Fintantoché il senso dell’essere rimane consegnato alla volontà di potenza, fintantoché il dominio continua a configurarsi quale forma della salvezza mondana, ogni condanna non potrà risolversi se non in ornamento retorico, in consolazione per anime belle. Non si tratta di assumere atteggiamenti pacifisti o bellicisti, bensì di vedere – e cioè di pensare sino al fondamento ultimo – che la tecnica non costituisce un accidente esterno all’essenza dell’uomo, ma il compimento necessario del destino dell’Occidente.
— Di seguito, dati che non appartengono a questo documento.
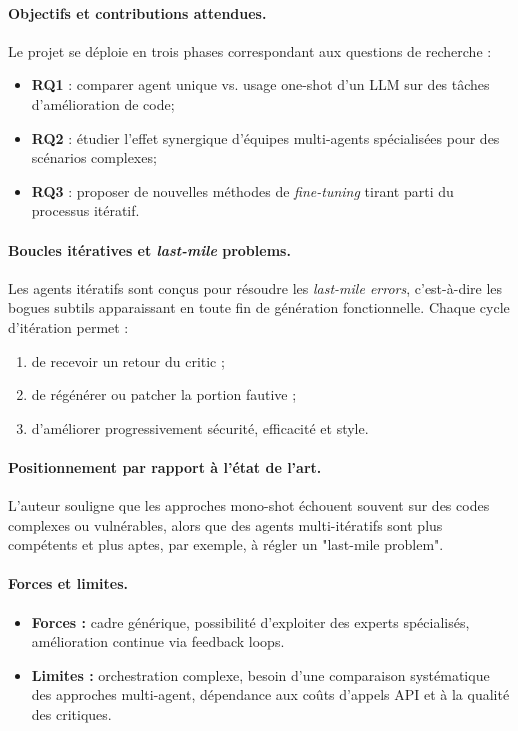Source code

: \paragraph{Objectifs et contributions attendues.}
Le projet se déploie en trois phases correspondant aux questions de recherche :  
\begin{itemize}
  \item \textbf{RQ1} : comparer agent unique vs. usage one-shot d’un LLM sur des tâches d’amélioration de code;
  \item \textbf{RQ2} : étudier l’effet synergique d’équipes multi-agents spécialisées pour des scénarios complexes;
  \item \textbf{RQ3} : proposer de nouvelles méthodes de \emph{fine-tuning} tirant parti du processus itératif.
\end{itemize}

\paragraph{Boucles itératives et \emph{last-mile} problems.}
Les agents itératifs sont conçus pour résoudre les \textit{last-mile errors}, c’est-à-dire les bogues subtils apparaissant en toute fin de génération fonctionnelle. Chaque cycle d’itération permet :
\begin{enumerate}
  \item de recevoir un retour du critic ;
  \item de régénérer ou patcher la portion fautive ;
  \item d’améliorer progressivement sécurité, efficacité et style.
\end{enumerate}

\paragraph{Positionnement par rapport à l’état de l’art.}
L’auteur souligne que les approches mono-shot échouent souvent sur des codes complexes ou vulnérables, alors que des agents multi-itératifs sont plus compétents et plus aptes, par exemple, à régler un "last-mile problem".

\paragraph{Forces et limites.}
\begin{itemize}
  \item \textbf{Forces :} cadre générique, possibilité d’exploiter des experts spécialisés, amélioration continue via feedback loops.
  \item \textbf{Limites :} orchestration complexe, besoin d’une comparaison systématique des approches multi-agent, dépendance aux coûts d’appels API et à la qualité des critiques.
\end{itemize}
E che l’arma atomica, lungi dal rappresentare un errore o una deviazione rispetto al cammino della civiltà, manifesta la forma estrema e più coerente della verità che governa il nostro tempo: quella verità che identifica l’essere con la potenza, l’esistenza con la capacità di dominare e trasformare l’ente nella sua totalità. In questo senso rigorosamente filosofico, le anime belle non sono innocenti. Sono cieche.